The Green Party Wants Bernie Sanders

Bernie Sanders / AP
June 10, 2016

The presumptive nominees of both the Republican Party and the Green Party  agree on something— Bernie Sanders should continue his attempt to start a political revolution through the general election.

Green Party leader Jill Stein said during an appearance on Democracy Now that Hillary Clinton may be worse than Trump and urged Sanders to join her for a third party run.

"Trump says very scary things—deporting immigrants, massive militarism and ignoring the climate," said Stein. "Hillary, unfortunately, has a track record for doing all of those things."

"We see these draconian things that Donald Trump is talking about, we actually see Hillary Clinton doing," said Stein.

Stein, who ran for president in 2012 on the Green Party ticket, said that the Democratic Party "very steeply tilted the playing field" in favor of Clinton and that he should not take it lying down.

"The Democratic machine has very steeply tilted the playing field, from the beginning, by limiting the debates, limiting the exposure of Bernie Sanders," said Stein. She also complained that independent voters were silenced in California and mentioned the 100,000 voters that disappeared from the rolls in Brooklyn.

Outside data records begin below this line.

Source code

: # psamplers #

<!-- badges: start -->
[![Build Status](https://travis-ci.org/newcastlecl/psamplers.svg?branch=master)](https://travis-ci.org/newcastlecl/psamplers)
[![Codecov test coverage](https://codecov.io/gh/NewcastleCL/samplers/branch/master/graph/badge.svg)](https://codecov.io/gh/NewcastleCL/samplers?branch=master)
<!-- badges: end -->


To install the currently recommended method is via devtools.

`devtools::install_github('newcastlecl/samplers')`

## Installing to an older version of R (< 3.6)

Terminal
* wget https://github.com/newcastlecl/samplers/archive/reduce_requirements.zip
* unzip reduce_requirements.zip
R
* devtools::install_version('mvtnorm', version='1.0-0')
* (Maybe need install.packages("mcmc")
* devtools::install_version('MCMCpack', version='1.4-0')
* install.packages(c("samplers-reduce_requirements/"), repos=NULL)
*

Stein said that this is what the Democratic Party has been doing for decades.

"This is what the Democratic Party has done for decades—many decades, in fact," said Stein. "Over the years, the party has allowed principled candidates to be seen and heard, but has, at the end of the day, sabotaged them in one way or the other, often through fear campaigns and smear campaigns, in the same way that Bernie is being called a spoiler now and has been for some weeks."

Stein said that she saw Sanders' White House meeting with President Obama as a "mistake," calling it "an abandonment of the movement that has been built."

Sanders has said he remains committed to his promise that he would not run outside of the party, but Stein remains hopeful that the movement he created may have the ability to continue on without him.

"My hope, as Senator Sanders himself said, is that this is a movement, it’s not a man," said Stein. "My hope is that the movement will continue."

Stein said she would work to change the Green Party's nomination rules if Sanders changes his mind after the "disturbing experiences" of running against Clinton.

"What I’m saying is that if Senator Sanders made the case that now he understood, after the very, you know, disturbing experiences of the last many months and the way that he’s been mistreated and beaten up by the party, perhaps he has a different view of the potential to create revolution inside of a counterrevolutionary party," said Stein. "Maybe he has come to see the necessity for independent third parties to actually move this movement forward."

Trump has consistently stated his belief that Sanders should run an independent campaign because of how unfairly he has been treated by the Democratic Party.